**DATA RECORDS:**
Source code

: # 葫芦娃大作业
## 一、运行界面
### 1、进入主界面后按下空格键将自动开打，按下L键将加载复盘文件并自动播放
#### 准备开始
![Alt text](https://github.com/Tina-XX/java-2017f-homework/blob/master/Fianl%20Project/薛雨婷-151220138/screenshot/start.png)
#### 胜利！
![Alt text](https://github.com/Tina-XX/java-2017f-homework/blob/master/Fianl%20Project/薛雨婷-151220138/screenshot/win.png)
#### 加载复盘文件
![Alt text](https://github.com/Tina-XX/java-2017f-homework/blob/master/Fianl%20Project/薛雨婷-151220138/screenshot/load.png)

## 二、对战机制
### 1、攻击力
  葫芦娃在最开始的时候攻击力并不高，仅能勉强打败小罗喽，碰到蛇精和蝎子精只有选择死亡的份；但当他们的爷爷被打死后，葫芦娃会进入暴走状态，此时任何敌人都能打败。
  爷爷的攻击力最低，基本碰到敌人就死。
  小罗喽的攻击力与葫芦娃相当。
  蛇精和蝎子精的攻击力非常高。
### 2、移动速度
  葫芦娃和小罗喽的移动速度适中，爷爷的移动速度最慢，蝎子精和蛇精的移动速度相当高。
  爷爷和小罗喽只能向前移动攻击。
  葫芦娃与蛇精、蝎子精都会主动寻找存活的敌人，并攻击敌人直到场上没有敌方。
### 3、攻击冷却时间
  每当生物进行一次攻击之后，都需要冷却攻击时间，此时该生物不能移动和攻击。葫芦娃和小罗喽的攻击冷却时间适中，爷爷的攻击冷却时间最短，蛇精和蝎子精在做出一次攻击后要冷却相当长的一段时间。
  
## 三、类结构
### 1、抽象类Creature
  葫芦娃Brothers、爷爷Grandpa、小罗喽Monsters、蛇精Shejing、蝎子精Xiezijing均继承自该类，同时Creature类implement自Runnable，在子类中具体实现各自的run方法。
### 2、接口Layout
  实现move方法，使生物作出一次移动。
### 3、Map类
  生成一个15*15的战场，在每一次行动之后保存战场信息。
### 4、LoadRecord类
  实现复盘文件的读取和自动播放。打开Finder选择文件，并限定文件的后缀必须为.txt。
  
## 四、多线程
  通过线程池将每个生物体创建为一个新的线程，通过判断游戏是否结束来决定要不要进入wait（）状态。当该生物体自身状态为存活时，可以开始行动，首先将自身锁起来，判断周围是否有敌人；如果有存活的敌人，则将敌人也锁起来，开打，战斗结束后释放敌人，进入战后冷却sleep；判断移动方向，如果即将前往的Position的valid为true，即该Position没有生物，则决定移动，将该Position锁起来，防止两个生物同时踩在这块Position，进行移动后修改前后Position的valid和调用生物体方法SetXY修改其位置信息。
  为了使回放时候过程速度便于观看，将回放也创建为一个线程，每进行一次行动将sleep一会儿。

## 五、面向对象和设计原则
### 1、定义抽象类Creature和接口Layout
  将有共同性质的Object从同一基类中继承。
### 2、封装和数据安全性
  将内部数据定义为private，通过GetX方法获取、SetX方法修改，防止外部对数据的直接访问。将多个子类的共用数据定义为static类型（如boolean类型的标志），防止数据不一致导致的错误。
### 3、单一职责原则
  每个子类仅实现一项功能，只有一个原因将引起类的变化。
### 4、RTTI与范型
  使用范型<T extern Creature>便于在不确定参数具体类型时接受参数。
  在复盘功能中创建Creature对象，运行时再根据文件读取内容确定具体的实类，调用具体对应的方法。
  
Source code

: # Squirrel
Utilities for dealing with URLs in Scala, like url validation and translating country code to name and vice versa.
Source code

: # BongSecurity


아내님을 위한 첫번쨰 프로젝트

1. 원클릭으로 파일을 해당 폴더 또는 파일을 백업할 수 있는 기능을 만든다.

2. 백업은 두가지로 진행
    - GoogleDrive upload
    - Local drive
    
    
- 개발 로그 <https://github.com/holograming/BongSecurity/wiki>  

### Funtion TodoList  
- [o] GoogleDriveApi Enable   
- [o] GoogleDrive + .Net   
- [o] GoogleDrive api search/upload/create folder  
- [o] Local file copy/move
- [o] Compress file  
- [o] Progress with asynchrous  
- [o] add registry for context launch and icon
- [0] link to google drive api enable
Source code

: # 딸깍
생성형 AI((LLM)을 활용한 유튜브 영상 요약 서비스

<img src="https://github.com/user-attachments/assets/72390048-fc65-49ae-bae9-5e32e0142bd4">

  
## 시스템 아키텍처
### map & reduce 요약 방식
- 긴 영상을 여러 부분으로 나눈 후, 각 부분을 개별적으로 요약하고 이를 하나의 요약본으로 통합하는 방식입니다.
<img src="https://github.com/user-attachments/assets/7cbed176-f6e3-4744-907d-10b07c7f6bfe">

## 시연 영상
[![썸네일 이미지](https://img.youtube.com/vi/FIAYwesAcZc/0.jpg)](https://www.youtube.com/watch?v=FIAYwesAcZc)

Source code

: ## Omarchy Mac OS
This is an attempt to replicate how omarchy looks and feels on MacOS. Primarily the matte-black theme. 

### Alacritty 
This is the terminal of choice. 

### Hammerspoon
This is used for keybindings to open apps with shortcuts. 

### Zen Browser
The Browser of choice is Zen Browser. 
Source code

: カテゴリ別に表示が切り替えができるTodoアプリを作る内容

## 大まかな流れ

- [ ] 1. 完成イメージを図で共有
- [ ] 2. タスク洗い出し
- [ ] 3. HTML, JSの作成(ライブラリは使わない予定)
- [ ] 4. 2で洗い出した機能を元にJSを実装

**ASSIGNMENT:** Where the word "user" shows up in a line of the entries above, copy that line.

**OUTPUT FOR THIS EXERCISE:**
<img src="https://github.com/user-attachments/assets/72390048-fc65-49ae-bae9-5e32e0142bd4">
<img src="https://github.com/user-attachments/assets/7cbed176-f6e3-4744-907d-10b07c7f6bfe">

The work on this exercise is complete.